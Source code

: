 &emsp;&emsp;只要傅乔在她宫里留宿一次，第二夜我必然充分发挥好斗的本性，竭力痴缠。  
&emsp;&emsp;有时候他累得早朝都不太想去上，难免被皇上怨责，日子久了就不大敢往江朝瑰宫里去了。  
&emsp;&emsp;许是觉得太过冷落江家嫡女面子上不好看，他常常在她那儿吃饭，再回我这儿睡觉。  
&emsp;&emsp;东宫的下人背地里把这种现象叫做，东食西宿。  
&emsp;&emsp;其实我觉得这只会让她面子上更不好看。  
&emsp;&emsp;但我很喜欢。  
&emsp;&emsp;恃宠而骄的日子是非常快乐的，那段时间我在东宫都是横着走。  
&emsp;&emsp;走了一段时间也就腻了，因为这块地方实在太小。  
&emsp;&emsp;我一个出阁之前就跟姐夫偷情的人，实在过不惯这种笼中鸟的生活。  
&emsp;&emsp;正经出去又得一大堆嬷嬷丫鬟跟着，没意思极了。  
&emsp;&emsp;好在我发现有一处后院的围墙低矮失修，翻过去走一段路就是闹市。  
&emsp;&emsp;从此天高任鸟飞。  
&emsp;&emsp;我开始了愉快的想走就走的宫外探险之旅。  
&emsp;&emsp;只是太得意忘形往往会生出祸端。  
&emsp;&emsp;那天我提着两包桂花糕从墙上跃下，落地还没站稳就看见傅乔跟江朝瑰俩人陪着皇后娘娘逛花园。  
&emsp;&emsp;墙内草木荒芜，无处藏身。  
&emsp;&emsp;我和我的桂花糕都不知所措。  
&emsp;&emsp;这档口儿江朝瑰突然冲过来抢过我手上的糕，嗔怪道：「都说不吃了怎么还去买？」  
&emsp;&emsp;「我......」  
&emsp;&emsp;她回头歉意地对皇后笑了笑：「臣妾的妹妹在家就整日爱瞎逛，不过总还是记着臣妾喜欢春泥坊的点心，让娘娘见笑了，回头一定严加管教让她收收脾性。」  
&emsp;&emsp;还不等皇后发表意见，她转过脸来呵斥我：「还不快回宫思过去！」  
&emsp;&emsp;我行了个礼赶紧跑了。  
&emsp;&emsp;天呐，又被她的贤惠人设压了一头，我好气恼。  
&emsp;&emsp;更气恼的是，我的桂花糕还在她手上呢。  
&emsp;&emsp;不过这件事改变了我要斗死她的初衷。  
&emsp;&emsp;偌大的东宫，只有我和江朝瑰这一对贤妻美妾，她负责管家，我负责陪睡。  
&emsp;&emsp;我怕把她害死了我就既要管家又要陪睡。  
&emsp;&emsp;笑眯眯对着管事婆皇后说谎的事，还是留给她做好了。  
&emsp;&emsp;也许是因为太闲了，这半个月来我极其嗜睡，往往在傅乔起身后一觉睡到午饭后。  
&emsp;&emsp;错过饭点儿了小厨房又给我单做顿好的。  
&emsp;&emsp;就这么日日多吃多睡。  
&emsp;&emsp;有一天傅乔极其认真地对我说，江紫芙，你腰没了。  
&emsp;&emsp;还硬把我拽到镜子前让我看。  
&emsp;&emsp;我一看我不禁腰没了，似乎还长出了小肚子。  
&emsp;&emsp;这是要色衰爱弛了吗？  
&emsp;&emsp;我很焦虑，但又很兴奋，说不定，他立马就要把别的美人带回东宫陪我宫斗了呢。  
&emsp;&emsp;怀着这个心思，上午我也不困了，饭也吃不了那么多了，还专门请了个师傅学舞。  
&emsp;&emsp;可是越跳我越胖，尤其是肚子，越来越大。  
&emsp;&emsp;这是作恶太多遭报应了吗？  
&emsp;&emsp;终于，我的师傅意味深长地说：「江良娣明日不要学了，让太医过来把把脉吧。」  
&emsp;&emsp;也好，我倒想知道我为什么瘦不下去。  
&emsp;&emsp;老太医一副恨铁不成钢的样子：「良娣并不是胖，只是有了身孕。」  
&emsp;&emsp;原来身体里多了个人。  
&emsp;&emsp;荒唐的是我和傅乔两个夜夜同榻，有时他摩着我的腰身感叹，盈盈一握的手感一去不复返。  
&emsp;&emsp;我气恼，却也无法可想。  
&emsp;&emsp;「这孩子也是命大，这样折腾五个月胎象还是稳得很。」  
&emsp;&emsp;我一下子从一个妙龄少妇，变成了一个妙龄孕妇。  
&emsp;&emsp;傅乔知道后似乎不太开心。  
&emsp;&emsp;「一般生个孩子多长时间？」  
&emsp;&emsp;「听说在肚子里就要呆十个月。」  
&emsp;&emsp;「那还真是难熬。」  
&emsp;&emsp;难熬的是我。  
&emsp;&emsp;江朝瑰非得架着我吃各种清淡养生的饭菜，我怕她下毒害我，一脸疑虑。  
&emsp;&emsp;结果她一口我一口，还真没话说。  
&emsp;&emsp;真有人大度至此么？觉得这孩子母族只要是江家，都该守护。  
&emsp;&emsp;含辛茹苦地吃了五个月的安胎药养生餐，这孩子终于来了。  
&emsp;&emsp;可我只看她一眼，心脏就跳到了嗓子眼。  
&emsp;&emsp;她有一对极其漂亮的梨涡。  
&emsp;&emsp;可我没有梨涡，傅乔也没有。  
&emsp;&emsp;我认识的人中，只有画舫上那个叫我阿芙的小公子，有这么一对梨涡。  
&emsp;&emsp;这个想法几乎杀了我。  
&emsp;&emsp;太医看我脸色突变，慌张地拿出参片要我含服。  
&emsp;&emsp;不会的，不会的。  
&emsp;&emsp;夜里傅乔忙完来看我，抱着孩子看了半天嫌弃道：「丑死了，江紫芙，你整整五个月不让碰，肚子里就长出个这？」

........

## WORK TO BE COMPLETED
Return an exact copy of the listing above, complete in every line.

## PROBLEM SOLUTION
Source code

: &emsp;&emsp;只要傅乔在她宫里留宿一次，第二夜我必然充分发挥好斗的本性，竭力痴缠。  
&emsp;&emsp;有时候他累得早朝都不太想去上，难免被皇上怨责，日子久了就不大敢往江朝瑰宫里去了。  
&emsp;&emsp;许是觉得太过冷落江家嫡女面子上不好看，他常常在她那儿吃饭，再回我这儿睡觉。  
&emsp;&emsp;东宫的下人背地里把这种现象叫做，东食西宿。  
&emsp;&emsp;其实我觉得这只会让她面子上更不好看。  
&emsp;&emsp;但我很喜欢。  
&emsp;&emsp;恃宠而骄的日子是非常快乐的，那段时间我在东宫都是横着走。  
&emsp;&emsp;走了一段时间也就腻了，因为这块地方实在太小。  
&emsp;&emsp;我一个出阁之前就跟姐夫偷情的人，实在过不惯这种笼中鸟的生活。  
&emsp;&emsp;正经出去又得一大堆嬷嬷丫鬟跟着，没意思极了。  
&emsp;&emsp;好在我发现有一处后院的围墙低矮失修，翻过去走一段路就是闹市。  
&emsp;&emsp;从此天高任鸟飞。  
&emsp;&emsp;我开始了愉快的想走就走的宫外探险之旅。  
&emsp;&emsp;只是太得意忘形往往会生出祸端。  
&emsp;&emsp;那天我提着两包桂花糕从墙上跃下，落地还没站稳就看见傅乔跟江朝瑰俩人陪着皇后娘娘逛花园。  
&emsp;&emsp;墙内草木荒芜，无处藏身。  
&emsp;&emsp;我和我的桂花糕都不知所措。  
&emsp;&emsp;这档口儿江朝瑰突然冲过来抢过我手上的糕，嗔怪道：「都说不吃了怎么还去买？」  
&emsp;&emsp;「我......」  
&emsp;&emsp;她回头歉意地对皇后笑了笑：「臣妾的妹妹在家就整日爱瞎逛，不过总还是记着臣妾喜欢春泥坊的点心，让娘娘见笑了，回头一定严加管教让她收收脾性。」  
&emsp;&emsp;还不等皇后发表意见，她转过脸来呵斥我：「还不快回宫思过去！」  
&emsp;&emsp;我行了个礼赶紧跑了。  
&emsp;&emsp;天呐，又被她的贤惠人设压了一头，我好气恼。  
&emsp;&emsp;更气恼的是，我的桂花糕还在她手上呢。  
&emsp;&emsp;不过这件事改变了我要斗死她的初衷。  
&emsp;&emsp;偌大的东宫，只有我和江朝瑰这一对贤妻美妾，她负责管家，我负责陪睡。  
&emsp;&emsp;我怕把她害死了我就既要管家又要陪睡。  
&emsp;&emsp;笑眯眯对着管事婆皇后说谎的事，还是留给她做好了。  
&emsp;&emsp;也许是因为太闲了，这半个月来我极其嗜睡，往往在傅乔起身后一觉睡到午饭后。  
&emsp;&emsp;错过饭点儿了小厨房又给我单做顿好的。  
&emsp;&emsp;就这么日日多吃多睡。  
&emsp;&emsp;有一天傅乔极其认真地对我说，江紫芙，你腰没了。  
&emsp;&emsp;还硬把我拽到镜子前让我看。  
&emsp;&emsp;我一看我不禁腰没了，似乎还长出了小肚子。  
&emsp;&emsp;这是要色衰爱弛了吗？  
&emsp;&emsp;我很焦虑，但又很兴奋，说不定，他立马就要把别的美人带回东宫陪我宫斗了呢。  
&emsp;&emsp;怀着这个心思，上午我也不困了，饭也吃不了那么多了，还专门请了个师傅学舞。  
&emsp;&emsp;可是越跳我越胖，尤其是肚子，越来越大。  
&emsp;&emsp;这是作恶太多遭报应了吗？  
&emsp;&emsp;终于，我的师傅意味深长地说：「江良娣明日不要学了，让太医过来把把脉吧。」  
&emsp;&emsp;也好，我倒想知道我为什么瘦不下去。  
&emsp;&emsp;老太医一副恨铁不成钢的样子：「良娣并不是胖，只是有了身孕。」  
&emsp;&emsp;原来身体里多了个人。  
&emsp;&emsp;荒唐的是我和傅乔两个夜夜同榻，有时他摩着我的腰身感叹，盈盈一握的手感一去不复返。  
&emsp;&emsp;我气恼，却也无法可想。  
&emsp;&emsp;「这孩子也是命大，这样折腾五个月胎象还是稳得很。」  
&emsp;&emsp;我一下子从一个妙龄少妇，变成了一个妙龄孕妇。  
&emsp;&emsp;傅乔知道后似乎不太开心。  
&emsp;&emsp;「一般生个孩子多长时间？」  
&emsp;&emsp;「听说在肚子里就要呆十个月。」  
&emsp;&emsp;「那还真是难熬。」  
&emsp;&emsp;难熬的是我。  
&emsp;&emsp;江朝瑰非得架着我吃各种清淡养生的饭菜，我怕她下毒害我，一脸疑虑。  
&emsp;&emsp;结果她一口我一口，还真没话说。  
&emsp;&emsp;真有人大度至此么？觉得这孩子母族只要是江家，都该守护。  
&emsp;&emsp;含辛茹苦地吃了五个月的安胎药养生餐，这孩子终于来了。  
&emsp;&emsp;可我只看她一眼，心脏就跳到了嗓子眼。  
&emsp;&emsp;她有一对极其漂亮的梨涡。  
&emsp;&emsp;可我没有梨涡，傅乔也没有。  
&emsp;&emsp;我认识的人中，只有画舫上那个叫我阿芙的小公子，有这么一对梨涡。  
&emsp;&emsp;这个想法几乎杀了我。  
&emsp;&emsp;太医看我脸色突变，慌张地拿出参片要我含服。  
&emsp;&emsp;不会的，不会的。  
&emsp;&emsp;夜里傅乔忙完来看我，抱着孩子看了半天嫌弃道：「丑死了，江紫芙，你整整五个月不让碰，肚子里就长出个这？」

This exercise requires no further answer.